12  Z-scores

Z-scores are a handy way to standardize numbers so you can compare things across groupings or time. In this class, we may want to compare teams by year, or era. We can use z-scores to answer questions like who was the greatest X of all time, because a z-score can put them in context to their era.

A z-score is a measure of how a particular stat is from the mean. It’s measured in standard deviations from that mean. A standard deviation is a measure of how much variation – how spread out – numbers are in a data set. What it means here, with regards to z-scores, is that zero is perfectly average. If it’s 1, it’s one standard deviation above the mean, and 34 percent of all cases are between 0 and 1.

If you think of the normal distribution, it means that 84.3 percent of all case are below that 1. If it were -1, it would mean the number is one standard deviation below the mean, and 84.3 percent of cases would be above that -1. So if you have numbers with z-scores of 3 or even 4, that means that number is waaaaaay above the mean.

So let’s use last year’s men’s college basketball season to see how we can use z-scores to rank teams. We’ll use a few stats that we think represent team quality: shooting percentage and rebounding margin, both for the team and their opponents. We’ll then combine those z-scores into a composite score.

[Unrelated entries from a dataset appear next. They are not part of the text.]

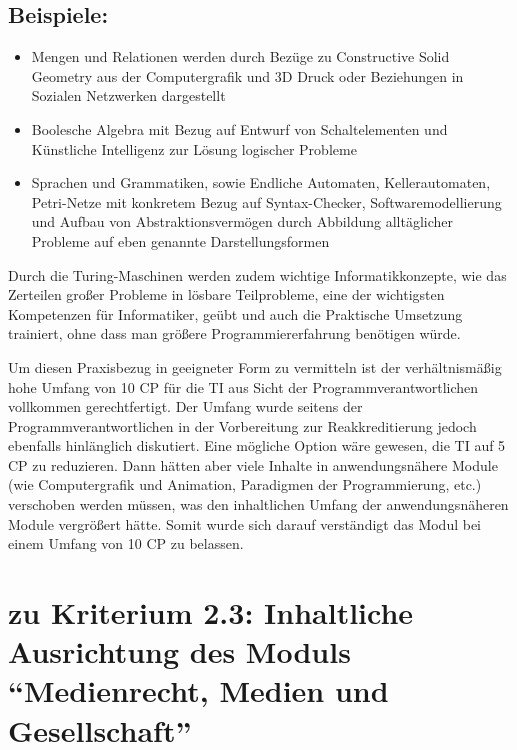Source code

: \subsection{Beispiele:}\label{beispiele}

\begin{itemize}
\tightlist
\item
  Mengen und Relationen werden durch Bezüge zu Constructive Solid
  Geometry aus der Computergrafik und 3D Druck oder Beziehungen in
  Sozialen Netzwerken dargestellt
\item
  Boolesche Algebra mit Bezug auf Entwurf von Schaltelementen und
  Künstliche Intelligenz zur Lösung logischer Probleme
\item
  Sprachen und Grammatiken, sowie Endliche Automaten, Kellerautomaten,
  Petri-Netze mit konkretem Bezug auf Syntax-Checker,
  Softwaremodellierung und Aufbau von Abstraktionsvermögen durch
  Abbildung alltäglicher Probleme auf eben genannte Darstellungsformen
\end{itemize}

Durch die Turing-Maschinen werden zudem wichtige Informatikkonzepte, wie
das Zerteilen großer Probleme in lösbare Teilprobleme, eine der
wichtigsten Kompetenzen für Informatiker, geübt und auch die Praktische
Umsetzung trainiert, ohne dass man größere Programmiererfahrung
benötigen würde.

Um diesen Praxisbezug in geeigneter Form zu vermitteln ist der
verhältnismäßig hohe Umfang von 10 CP für die TI aus Sicht der
Programmverantwortlichen vollkommen gerechtfertigt. Der Umfang wurde
seitens der Programmverantwortlichen in der Vorbereitung zur
Reakkreditierung jedoch ebenfalls hinlänglich diskutiert. Eine mögliche
Option wäre gewesen, die TI auf 5 CP zu reduzieren. Dann hätten aber
viele Inhalte in anwendungsnähere Module (wie Computergrafik und
Animation, Paradigmen der Programmierung, etc.) verschoben werden
müssen, was den inhaltlichen Umfang der anwendungsnäheren Module
vergrößert hätte. Somit wurde sich darauf verständigt das Modul bei
einem Umfang von 10 CP zu belassen.

\section{\texorpdfstring{zu Kriterium 2.3: Inhaltliche Ausrichtung
des Moduls ``Medienrecht, Medien und
Gesellschaft''}{zu Kriterium 2.3: Inhaltliche Ausrichtung des Moduls Medienrecht, Medien und Gesellschaft}}\label{zu-kriterium-2.3-inhaltliche-ausrichtung-des-moduls-medienrecht-medien-und-gesellschaft}

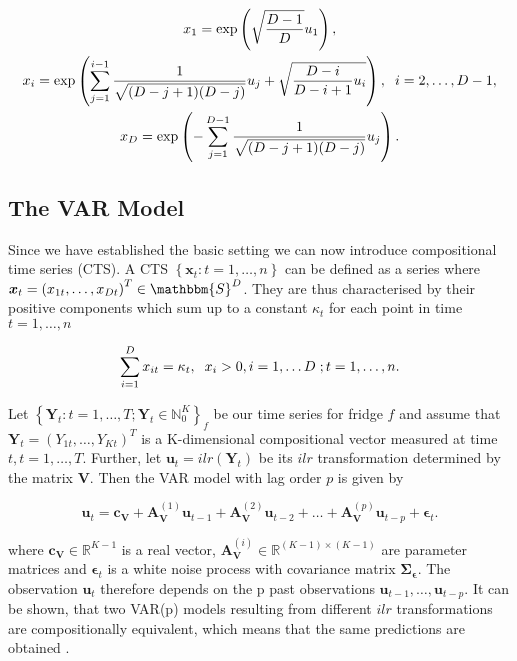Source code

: \begin{gather*}
x_1 = \exp\left(\sqrt{\frac{D-1}{D}}u_1\right), \\
x_i = \exp\left( \sum_{j=1}^{i-1}\frac{1}{\sqrt{(D-j+1)(D-j)}}u_j + \sqrt{\frac{D-i}{D-i+1}u_i} \right), \hspace{0.2cm} i=2,\ldots, D-1, \\
x_D = \exp\left(- \sum_{j=1}^{D-1} \frac{1}{\sqrt{(D-j+1)(D-j)}}u_j \right).
\label{eq: Inverse Transformation}
\end{gather*}


\subsection{The VAR Model}
\label{sec:The VAR Model}

Since we have established the basic setting we can now introduce compositional time series (CTS). A CTS $\left\{\bm{x}_t:t=1,\ldots,n \right\}$ can be defined as a series where $\bm{x}_t = \left(x_{1t},\ldots,x_{Dt}\right)^T \in \mathbbm{S}^D$. They are thus characterised by their positive components which sum up to a constant $\kappa_t$ for each point in time $t=1,\ldots,n$ 

\begin{equation*}
\sum_{i=1}^D x_{it} = \kappa_t, \hspace{0.2cm} x_i > 0, i=1,\ldots D \hspace{0.1cm}; t=1,\ldots, n. 
\label{eq:CTS characterisation}
\end{equation*} 

Let $\left\{\bm{Y}_t:t=1,\ldots,T; \bm{Y}_t \in \mathbb{N}_0^K \right\}_f$ be our time series for fridge $f$ and assume that $\bm{Y}_t=(Y_{1t},\ldots,Y_{Kt})^T$ is a K-dimensional compositional vector measured at time $t, t=1,\ldots,T$. Further, let $\textbf{u}_t = ilr(\bm{Y}_t)$ be its $ilr$ transformation determined by the matrix $\textbf{V}$. Then the VAR model with lag order $p$ is given by \cite{Kynclova:2015}

\begin{equation}
\textbf{u}_t = \textbf{c}_{\textbf{V}} + \textbf{A}_{\textbf{V}}^{(1)}\textbf{u}_{t-1} + \textbf{A}_{\textbf{V}}^{(2)}\textbf{u}_{t-2} + \ldots + \textbf{A}_{\textbf{V}}^{(p)}\textbf{u}_{t-p} + \bm{\epsilon}_{t}.
\label{eq:VAR model}
\end{equation}

where $\textbf{c}_{\textbf{V}} \in \mathbb{R}^{K-1}$ is a real vector, $\textbf{A}_{\textbf{V}}^{(i)} \in \mathbb{R}^{(K-1) \times (K-1)}$ are parameter matrices and $\bm{\epsilon}_t$ is a white noise process with covariance matrix $\bm{\Sigma_\epsilon}$. The observation $\textbf{u}_t$ therefore depends on the p past observations $\textbf{u}_{t-1},\ldots,\textbf{u}_{t-p}$. It can be shown, that two VAR(p) models resulting from different $ilr$ transformations are compositionally equivalent, which means that the same predictions are obtained \cite{Kynclova:2015}. 


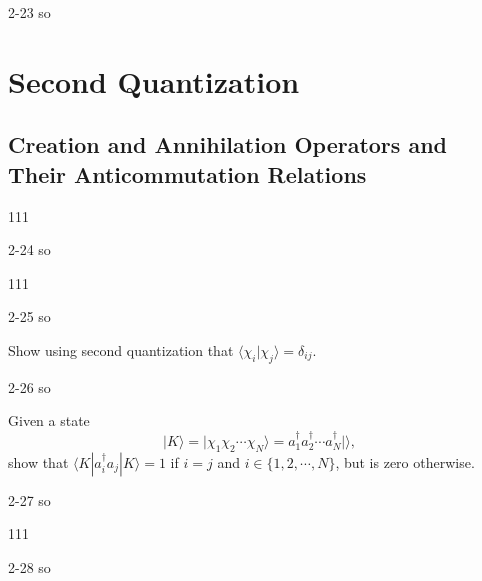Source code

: \documentclass[a4paper]{book}
\begin{document}
	\begin{solution}
		2-23 so
	\end{solution}
	
	\section{Second Quantization}
	
	\subsection{Creation and Annihilation Operators and Their Anticommutation Relations}
	
	\begin{exercise}
	111
	\end{exercise}
	
	\begin{solution}
		2-24 so
	\end{solution}
	
	\begin{exercise}
	111
	\end{exercise}
	
	\begin{solution}
		2-25 so
	\end{solution}
	
	\begin{exercise}
	Show using second quantization that $\langle \chi_i | \chi_j \rangle = \delta_{ij}$.
	\end{exercise}
	
	\begin{solution}
		2-26 so
	\end{solution}

	\begin{exercise}
	Given a state 
	\[
		| K \rangle = | \chi_1 \chi_2 \cdots \chi_N \rangle = a^\dagger_1 a^\dagger_2 \cdots a^\dagger_N | \rangle,
	\]
	show that $\langle K | a^\dagger_i a_j | K \rangle = 1$ if $i=j$ and $i \in \{ 1 , 2 , \cdots, N \}$, but is zero otherwise.
	\end{exercise}
	
	\begin{solution}
		2-27 so
	\end{solution}
	
	\begin{exercise}
	111
	\end{exercise}
	
	\begin{solution}
		2-28 so
	\end{solution}
	
\end{document}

12.1 Calculating a Z score in R

For this we’ll need the logs of all college basketball games last season.

For this walkthrough:

Load the tidyverse.

library(tidyverse)

And load the data.

gamelogs <- read_csv("data/logs25.csv")
Rows: 11962 Columns: 60
── Column specification ────────────────────────────────────────────────────────
Delimiter: ","
chr  (10): Season, GameType, TeamFullName, Opponent, HomeAway, W_L, OT, URL,...
dbl  (49): Game, TeamScore, OpponentScore, TeamFG, TeamFGA, TeamFGPCT, Team3...
date  (1): Date

ℹ Use `spec()` to retrieve the full column specification for this data.
ℹ Specify the column types or set `show_col_types = FALSE` to quiet this message.

The first thing we need to do is select some fields we think represent team quality and a few things to help us keep things straight. So I’m going to pick shooting percentage, rebounding and the opponent version of the same two:

teamquality <- gamelogs |> 
  select(Conference, Team, TeamFGPCT, TeamTotalRebounds, OpponentFGPCT, OpponentTotalRebounds)

And since we have individual game data, we need to collapse this into one record for each team. We do that with … group by and summarize.

teamtotals <- teamquality |> 
  group_by(Conference, Team) |> 
  summarise(
    FGAvg = mean(TeamFGPCT), 
    ReboundAvg = mean(TeamTotalRebounds), 
    OppFGAvg = mean(OpponentFGPCT),
    OffRebAvg = mean(OpponentTotalRebounds)
    ) 
`summarise()` has grouped output by 'Conference'. You can override using the
`.groups` argument.

To calculate a z-score in R, the easiest way is to use the scale function in base R. To use it, you use scale(FieldName, center=TRUE, scale=TRUE). The center and scale indicate if you want to subtract from the mean and if you want to divide by the standard deviation, respectively. We do.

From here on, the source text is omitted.